HOW TO COMPLETE THIS TASK: If a line in the data has the string "bool", please show it.

─── WORKING DATA ───

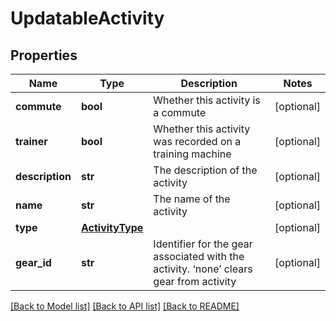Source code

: # UpdatableActivity

## Properties
Name | Type | Description | Notes
------------ | ------------- | ------------- | -------------
**commute** | **bool** | Whether this activity is a commute | [optional] 
**trainer** | **bool** | Whether this activity was recorded on a training machine | [optional] 
**description** | **str** | The description of the activity | [optional] 
**name** | **str** | The name of the activity | [optional] 
**type** | [**ActivityType**](ActivityType.md) |  | [optional] 
**gear_id** | **str** | Identifier for the gear associated with the activity. ‘none’ clears gear from activity | [optional] 

[[Back to Model list]](../README.md#documentation-for-models) [[Back to API list]](../README.md#documentation-for-api-endpoints) [[Back to README]](../README.md)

───

TASK RESULT:
**commute** | **bool** | Whether this activity is a commute | [optional] 
**trainer** | **bool** | Whether this activity was recorded on a training machine | [optional] 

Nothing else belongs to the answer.